If your head has stopped spinning from part one of my sampling blog, it’s time for part two! You missed it? Then you can catch up here.
Now you know that getting clearance to sample a song is far from easy. A much better alternative would be to just write all your own music. After investigating what it takes to use a portion of someone Else’s music, you should be inspired to write your own. OR…you could sample up and coming music from independent artists who would probably be thrilled that you chose them. There is so much great music from all over the world to choose from, why not find something a bit obscure; which would be far more interesting?
So, what do you do if you can’t get sample clearance? Even if you contact the publisher and songwriter, get permission and pay the fees, some song owners still say, NO. There are many alternatives…some from Rich Stim:
Recreate the Sample
Some artists avoid paying part of the sample clearance fee by re-recording the sampled section. You still need permission from the music publisher, but not from the owner of the master recording.
How does this work? Let’s say you want to use a six-second sample from “Green Onions.” Instead of sampling the original recording, you play the parts yourself and re-record the music to sound exactly like the original. In that case you have not infringed the master recording. (Due to a quirk in copyright law, you can only infringe a master recording if you actually copy it — not if you imitate it). You don’t need permission from the master owner.
Find Sample-friendly Copyright Owners
Some copyright owners are happy to clear samples — so much so that they encourage the process.
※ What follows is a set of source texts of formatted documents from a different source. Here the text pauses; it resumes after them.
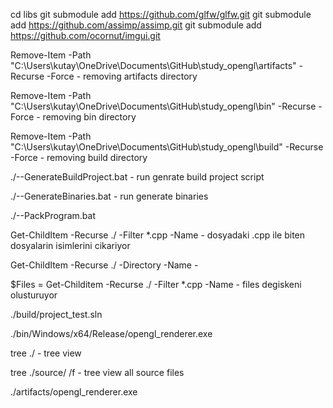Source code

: cd libs
git submodule add https://github.com/glfw/glfw.git
git submodule add https://github.com/assimp/assimp.git
git submodule add https://github.com/ocornut/imgui.git


Remove-Item -Path "C:\Users\kutay\OneDrive\Documents\GitHub\study_opengl\artifacts" -Recurse -Force
    - removing artifacts directory

Remove-Item -Path "C:\Users\kutay\OneDrive\Documents\GitHub\study_opengl\bin" -Recurse -Force
    - removing bin directory

Remove-Item -Path "C:\Users\kutay\OneDrive\Documents\GitHub\study_opengl\build" -Recurse -Force
    - removing build directory

./--GenerateBuildProject.bat
    - run genrate build project script

./--GenerateBinaries.bat
    - run generate binaries

./--PackProgram.bat

Get-ChildItem -Recurse ./ -Filter *.cpp -Name
    - dosyadaki .cpp ile biten dosyalarin isimlerini cikariyor

Get-ChildItem -Recurse ./ -Directory -Name
    - 

$Files = Get-Childitem -Recurse ./ -Filter *.cpp -Name
    - files degiskeni olusturuyor

./build/project_test.sln

./bin/Windows/x64/Release/opengl_renderer.exe

tree ./ 
    - tree view

tree ./source/ /f
    - tree view all source files 

./artifacts/opengl_renderer.exe
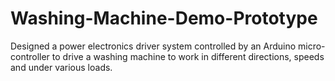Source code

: # Washing-Machine-Demo-Prototype
Designed a power electronics driver system controlled by an Arduino micro-controller to drive a washing machine to work in different directions, speeds and under various loads.
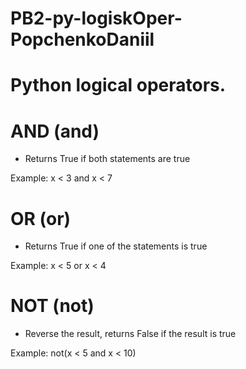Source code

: # PB2-py-logiskOper-PopchenkoDaniil

# Python logical operators.

# AND (and)

- Returns True if both statements are true

Example: x < 3 and x < 7

# OR (or)

- Returns True if one of the statements is true

Example: x < 5 or x < 4

# NOT (not)

- Reverse the result, returns False if the result is true

Example: not(x < 5 and x < 10)
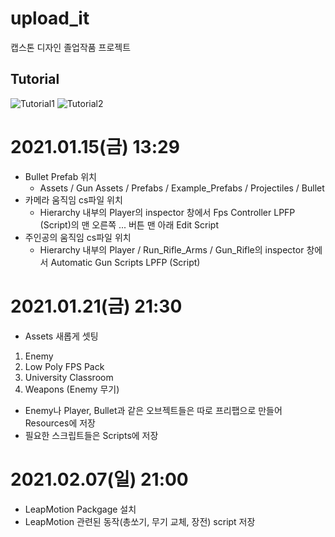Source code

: # upload_it
캡스톤 디자인 졸업작품 프로젝트
<br>

## Tutorial
![Tutorial1](https://user-images.githubusercontent.com/64337152/111017731-8a477900-83f8-11eb-8447-650bb3154b53.gif)
![Tutorial2](https://user-images.githubusercontent.com/64337152/111017735-8c113c80-83f8-11eb-9c46-4ddc10c000c4.gif)


# 2021.01.15(금) 13:29

- Bullet Prefab 위치
	- Assets / Gun Assets / Prefabs / Example_Prefabs / Projectiles / Bullet
- 카메라 움직임 cs파일 위치
	- Hierarchy 내부의 Player의  inspector 창에서 Fps Controller LPFP (Script)의 맨 오른쪽 ... 버튼 맨 아래 Edit Script
- 주인공의 움직임 cs파일 위치
	- Hierarchy 내부의 Player / Run_Rifle_Arms / Gun_Rifle의 inspector 창에서 Automatic Gun Scripts LPFP (Script)


# 2021.01.21(금) 21:30
* Assets 새롭게 셋팅
1. Enemy
2. Low Poly FPS Pack
3. University Classroom
4. Weapons (Enemy 무기)

- Enemy나 Player, Bullet과 같은 오브젝트들은 따로 프리팹으로 만들어 Resources에 저장
- 필요한 스크립트들은 Scripts에 저장

# 2021.02.07(일) 21:00
- LeapMotion Packgage 설치
- LeapMotion 관련된 동작(총쏘기, 무기 교체, 장전) script 저장
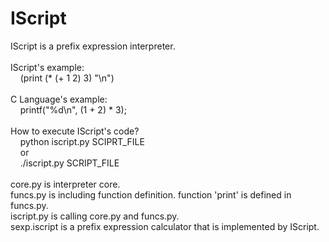 IScript
=======

IScript is a prefix expression interpreter.<br />
<br />
IScript's example:<br />
&nbsp;&nbsp;&nbsp;&nbsp;(print (* (+ 1 2) 3) "\n")<br />
<br />
C Language's example:<br />
&nbsp;&nbsp;&nbsp;&nbsp;printf("%d\n", (1 + 2) * 3);<br />
<br />
How to execute IScript's code?<br />
&nbsp;&nbsp;&nbsp;&nbsp;python iscript.py SCIPRT_FILE<br />
&nbsp;&nbsp;&nbsp;&nbsp;or<br />
&nbsp;&nbsp;&nbsp;&nbsp;./iscript.py SCRIPT_FILE<br />
<br />
core.py is interpreter core.<br />
funcs.py is including function definition. function 'print' is defined in funcs.py.<br />
iscript.py is calling core.py and funcs.py.<br />
sexp.iscript is a prefix expression calculator that is implemented by IScript.<br />

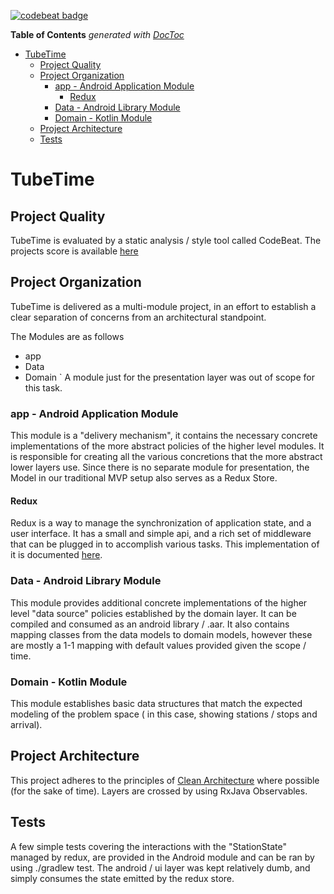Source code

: [![codebeat badge](https://codebeat.co/badges/301136ae-f0fa-4e5d-802b-6b916dd3331f)](https://codebeat.co/projects/github-com-wrparrish-tubetime-master)

<!-- START doctoc generated TOC please keep comment here to allow auto update -->
<!-- DON'T EDIT THIS SECTION, INSTEAD RE-RUN doctoc TO UPDATE -->
**Table of Contents**  *generated with [DocToc](https://github.com/thlorenz/doctoc)*

- [TubeTime](#tubetime)
  - [Project Quality](#project-quality)
  - [Project Organization](#project-organization)
    - [app - Android Application Module](#app---android-application-module)
      - [Redux](#redux)
    - [Data - Android Library Module](#data---android-library-module)
    - [Domain - Kotlin Module](#domain---kotlin-module)
  - [Project Architecture](#project-architecture)
  - [Tests](#tests)

<!-- END doctoc generated TOC please keep comment here to allow auto update -->

# TubeTime

## Project Quality
TubeTime is evaluated by a static analysis / style tool called CodeBeat. The projects  score is available [here](https://codebeat.co/projects/github-com-wrparrish-tubetime-master)


## Project Organization
TubeTime is delivered as a multi-module project, in an effort to establish a clear separation of concerns from an architectural standpoint.

The Modules are as follows

* app
* Data
* Domain
`
A module just for the presentation layer was  out of scope for this task.

###  app - Android Application Module
This module  is a "delivery mechanism", it contains the necessary concrete implementations of the more abstract policies of the higher level modules.  It is responsible for creating all the various concretions that the more abstract lower layers  use. Since there is no separate module for presentation, the Model in our traditional  MVP setup also serves as a Redux Store.
#### Redux
Redux is a way to manage the synchronization of  application state, and a user interface. It has a small and simple api, and a rich set of middleware that can be plugged in to accomplish various tasks. This implementation of it is  documented [here](https://suas.readme.io/docs).



### Data - Android Library Module
This module provides additional concrete implementations of the higher level "data source"  policies established by the domain layer. It can be compiled and consumed as an android library  / .aar. It also contains mapping classes from the data models to domain models, however these are mostly a  1-1 mapping with default values provided given the scope / time.


### Domain - Kotlin Module
This module establishes basic data structures that match the expected modeling of the problem space ( in this case, showing stations / stops and arrival).


## Project Architecture
This project adheres to the principles of [Clean Architecture](https://8thlight.com/blog/uncle-bob/2012/08/13/the-clean-architecture.html)  where possible (for the sake of time).  Layers are crossed by using RxJava Observables.

## Tests
A few simple tests covering the interactions with the "StationState" managed by redux,  are provided in the Android module and can be ran by using ./gradlew test.
 The android / ui layer was kept relatively dumb,  and simply consumes the state emitted by the redux store.






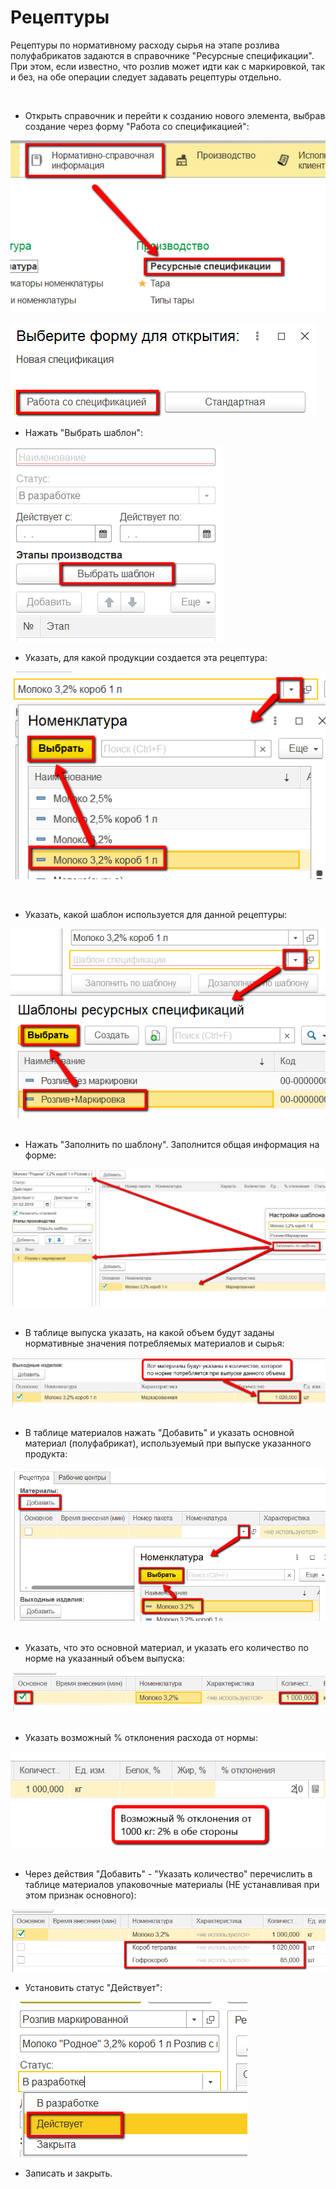 **Рецептуры**
=============

Рецептуры по нормативному расходу сырья на этапе розлива полуфабрикатов
задаются в справочнике "Ресурсные спецификации". При этом, если известно, что розлив может идти как с маркировкой, так и без, на обе операции следует задавать рецептуры отдельно.

 

-   Открыть справочник и перейти к созданию нового элемента, выбрав
    создание через форму "Работа со спецификацией":
    
![](ResourceSpecifications.assets/drex_retseptury_1_custom.png)
    
![](ResourceSpecifications.assets/drex_retseptury_1_custom_2.png)
     
-   Нажать "Выбрать шаблон":

![](ResourceSpecifications.assets/drex_retseptury_1_custom_3.png)

-   Указать, для какой продукции создается эта рецептура:
    
![](ResourceSpecifications.assets/drex_retseptury_1_custom_4.png)
    
 
-   Указать, какой шаблон используется для данной рецептуры:
    
![](ResourceSpecifications.assets/drex_retseptury_1_custom_5.png)
     
-   Нажать "Заполнить по шаблону". Заполнится общая информация на форме:
    
![](ResourceSpecifications.assets/drex_retseptury_1_custom_6.png)
     
-   В таблице выпуска указать, на какой объем будут заданы нормативные значения потребляемых материалов и сырья:
    
![](ResourceSpecifications.assets/drex_retseptury_1_custom_7.png)
     
-   В таблице материалов нажать "Добавить" и указать основной материал (полуфабрикат), используемый при выпуске указанного продукта:
    
![](ResourceSpecifications.assets/drex_retseptury_1_custom_8.png)
     
-   Указать, что это основной материал, и указать его количество по норме на указанный объем выпуска:
    
![](ResourceSpecifications.assets/drex_retseptury_1_custom_9.png)
     
-   Указать возможный % отклонения расхода от нормы:
    
![](ResourceSpecifications.assets/drex_retseptury_1_custom_10.png)
     
-   Через действия "Добавить" - "Указать количество" перечислить в таблице материалов упаковочные материалы (НЕ устанавливая при этом признак основного):

![](ResourceSpecifications.assets/drex_retseptury_1_custom_11.png)

-   Установить статус "Действует":
    
![](ResourceSpecifications.assets/drex_retseptury_1_custom_12.png)
     
-   Записать и закрыть.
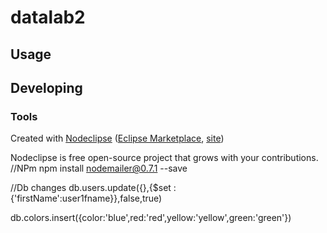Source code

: 

# datalab2



## Usage



## Developing



### Tools

Created with [Nodeclipse](https://github.com/Nodeclipse/nodeclipse-1)
 ([Eclipse Marketplace](http://marketplace.eclipse.org/content/nodeclipse), [site](http://www.nodeclipse.org))   

Nodeclipse is free open-source project that grows with your contributions.
//NPm
npm install nodemailer@0.7.1 --save


//Db changes
db.users.update({},{$set : {'firstName':user1fname}},false,true) 

db.colors.insert({color:'blue',red:'red',yellow:'yellow',green:'green'})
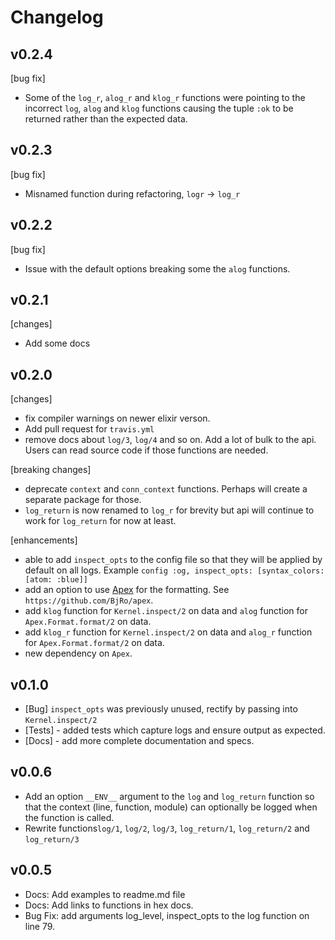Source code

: # Changelog


## v0.2.4

[bug fix]

- Some of the `log_r`, `alog_r` and `klog_r` functions were pointing to the
 incorrect `log`, `alog` and `klog` functions causing the tuple `:ok` to be returned rather than
 the expected data.


## v0.2.3

[bug fix]

- Misnamed function during refactoring, `logr` -> `log_r`


## v0.2.2

[bug fix]

- Issue with the default options breaking some the `alog` functions.


## v0.2.1

[changes]

- Add some docs

## v0.2.0

[changes]
- fix compiler warnings on newer elixir verson.
- Add pull request for `travis.yml`
- remove docs about `log/3`, `log/4` and so on. Add a lot of bulk to the api.
Users can read source code if those functions are needed.

[breaking changes]
- deprecate `context` and `conn_context` functions. Perhaps will create a separate
package for those.
- `log_return` is now renamed to `log_r` for brevity but api will continue to work for
`log_return` for now at least.

[enhancements]
- able to add `inspect_opts` to the config file so that they will be applied by default on
all logs. Example `config :og, inspect_opts: [syntax_colors: [atom: :blue]]`
- add an option to use [Apex](https://github.com/BjRo/apex) for the formatting. See `https://github.com/BjRo/apex`.
- add `klog` function for `Kernel.inspect/2` on data and `alog` function for `Apex.Format.format/2` on data.
- add `klog_r` function for `Kernel.inspect/2` on data and `alog_r` function for `Apex.Format.format/2` on data.
- new dependency on `Apex`.


## v0.1.0

- [Bug] `inspect_opts` was previously unused, rectify by passing into `Kernel.inspect/2`
- [Tests] - added tests which capture logs and ensure output as expected.
- [Docs] - add more complete documentation and specs.


## v0.0.6

- Add an option `__ENV__` argument to the `log` and `log_return` function so that
  the context (line, function, module) can optionally be logged when the function is called.
- Rewrite functions`log/1`, `log/2`, `log/3`, `log_return/1`, `log_return/2` and `log_return/3`


## v0.0.5

- Docs: Add examples to readme.md file
- Docs: Add links to functions in hex docs.
- Bug Fix: add arguments log_level, inspect_opts to the log function on line 79.
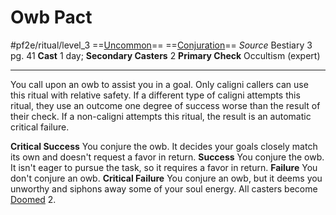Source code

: # Owb Pact
#pf2e/ritual/level_3
==[Uncommon](Uncommon.md)== ==[Conjuration](Conjuration.md)==
*Source* Bestiary 3 pg. 41
**Cast** 1 day; **Secondary Casters** 2
**Primary Check** Occultism (expert)

---
You call upon an owb to assist you in a goal. Only caligni callers can use this ritual with relative safety. If a different type of caligni attempts this ritual, they use an outcome one degree of success worse than the result of their check. If a non-caligni attempts this ritual, the result is an automatic critical failure.

**Critical Success** You conjure the owb. It decides your goals closely match its own and doesn't request a favor in return.
**Success** You conjure the owb. It isn't eager to pursue the task, so it requires a favor in return.
**Failure** You don't conjure an owb.
**Critical Failure** You conjure an owb, but it deems you unworthy and siphons away some of your soul energy. All casters become [Doomed](Doomed.md) 2.
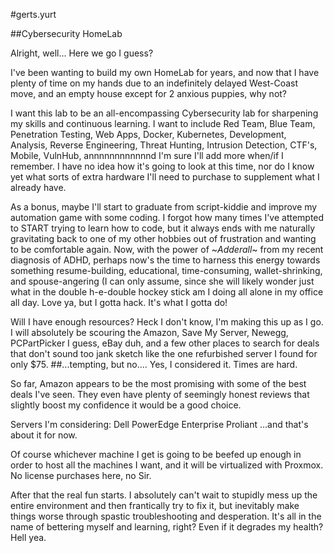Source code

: #gerts.yurt

##Cybersecurity HomeLab

Alright, well... Here we go I guess?

I've been wanting to build my own HomeLab for years, and now that I have plenty of time on my hands due to an indefinitely delayed West-Coast move, and an empty house except for 2 anxious puppies, why not?

I want this lab to be an all-encompassing Cybersecurity lab for sharpening my skills and continuous learning. I want to include Red Team, Blue Team, Penetration Testing, Web Apps, Docker, Kubernetes, Development, Analysis, Reverse Engineering, Threat Hunting, Intrusion Detection, CTF's, Mobile, VulnHub, annnnnnnnnnnnd I'm sure I'll add more when/if I remember. I have no idea how it's going to look at this time, nor do I know yet what sorts of extra hardware I'll need to purchase to supplement what I already have.

As a bonus, maybe I'll start to graduate from script-kiddie and improve my automation game with some coding. I forgot how many times I've attempted to START trying to learn how to code, but it always ends with me naturally gravitating back to one of my other hobbies out of frustration and wanting to be comfortable again. Now, with the power of ~*Adderall*~ from my recent diagnosis of ADHD, perhaps now's the time to harness this energy towards something resume-building, educational, time-consuming, wallet-shrinking, and spouse-angering (I can only assume, since she will likely wonder just what in the double h-e-double hockey stick am I doing all alone in my office all day. Love ya, but I gotta hack. It's what I gotta do!

Will I have enough resources? Heck I don't know, I'm making this up as I go. I will absolutely be scouring the Amazon, Save My Server, Newegg, PCPartPicker I guess, eBay duh, and a few other places to search for deals that don't sound too jank sketch like the one refurbished server I found for only $75.
##...tempting, but no....
Yes, I considered it. Times are hard.

So far, Amazon appears to be the most promising with some of the best deals I've seen. They even have plenty of seemingly honest reviews that slightly boost my confidence it would be a good choice. 

Servers I'm considering:
Dell PowerEdge
Enterprise Proliant
...and that's about it for now.

Of course whichever machine I get is going to be beefed up enough in order to host all the machines I want, and it will be virtualized with Proxmox. No license purchases here, no Sir. 

After that the real fun starts. I absolutely can't wait to stupidly mess up the entire environment and then frantically try to fix it, but inevitably make things worse through spastic troubleshooting and desperation. It's all in the name of bettering myself and learning, right? Even if it degrades my health? Hell yea.  

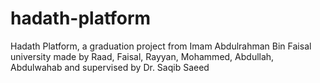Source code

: # hadath-platform
Hadath Platform, a graduation project from Imam Abdulrahman Bin Faisal university made by Raad, Faisal, Rayyan, Mohammed, Abdullah, Abdulwahab and supervised by Dr. Saqib Saeed
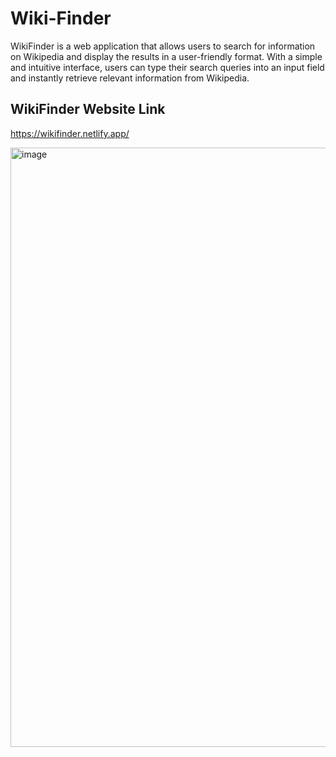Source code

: # Wiki-Finder
WikiFinder is a web application that allows users to search for information on Wikipedia and display the results in a user-friendly format.
With a simple and intuitive interface, users can type their search queries into an input field and instantly retrieve relevant information from Wikipedia.

## WikiFinder Website Link
https://wikifinder.netlify.app/

<img width="959" alt="image" src="https://github.com/saloni0419/Wiki-Finder/assets/100074110/4b51a3cc-465d-475f-a4b2-2a5e7410110e">
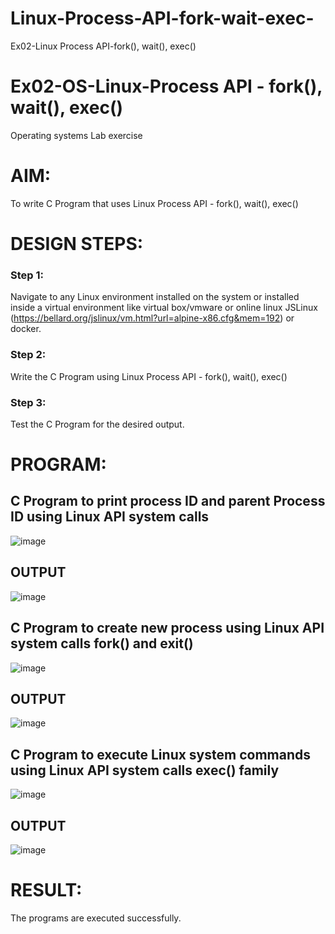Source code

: # Linux-Process-API-fork-wait-exec-
Ex02-Linux Process API-fork(), wait(), exec()
# Ex02-OS-Linux-Process API - fork(), wait(), exec()
Operating systems Lab exercise


# AIM:
To write C Program that uses Linux Process API - fork(), wait(), exec()

# DESIGN STEPS:

### Step 1:

Navigate to any Linux environment installed on the system or installed inside a virtual environment like virtual box/vmware or online linux JSLinux (https://bellard.org/jslinux/vm.html?url=alpine-x86.cfg&mem=192) or docker.

### Step 2:

Write the C Program using Linux Process API - fork(), wait(), exec()

### Step 3:

Test the C Program for the desired output. 

# PROGRAM:

## C Program to print process ID and parent Process ID using Linux API system calls
![image](https://github.com/user-attachments/assets/88336203-b526-4739-88d7-90b5146cd9da)

## OUTPUT
![image](https://github.com/user-attachments/assets/b8d82dc0-972d-40a3-b538-97c8bee879b3)

## C Program to create new process using Linux API system calls fork() and exit()

![image](https://github.com/user-attachments/assets/9ba8cdb5-6c4c-478f-a0ac-87e17a417bf0)

## OUTPUT
![image](https://github.com/user-attachments/assets/fc9e4237-1292-4076-b6e2-334466d21faf)


## C Program to execute Linux system commands using Linux API system calls exec() family
![image](https://github.com/user-attachments/assets/299a442f-94ce-4a08-8ebd-12e7e8569f41)



## OUTPUT
![image](https://github.com/user-attachments/assets/db025686-ff65-47fe-ab38-edf6f7766852)

# RESULT:
The programs are executed successfully.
Seek these out.
For example, copyright owners of songs by the Average White Band and the Gap Band pro-actively seek to promote their music for sampling. Tommy Boy Records also makes it easy to acquire clearances.
Contact the Artist or Songwriter Directly
If you run into problems with a music publisher or owner of a master, you may have better luck contacting the artist directly. This works if the artist still has some say or control in what gets cleared.
For example, Shirley Manson of Garbage wanted to use the line, “You’re the talk of the town,” at the end of a song. Lawyers for the band ordered her to drop it, but Shirley called up Chrissie Hynde, who sent the following letter to Garbage’s attorneys: “I, Chrissie Hynde, hereby allow the rock band Garbage to sample my songs, my words, and indeed my very ass.”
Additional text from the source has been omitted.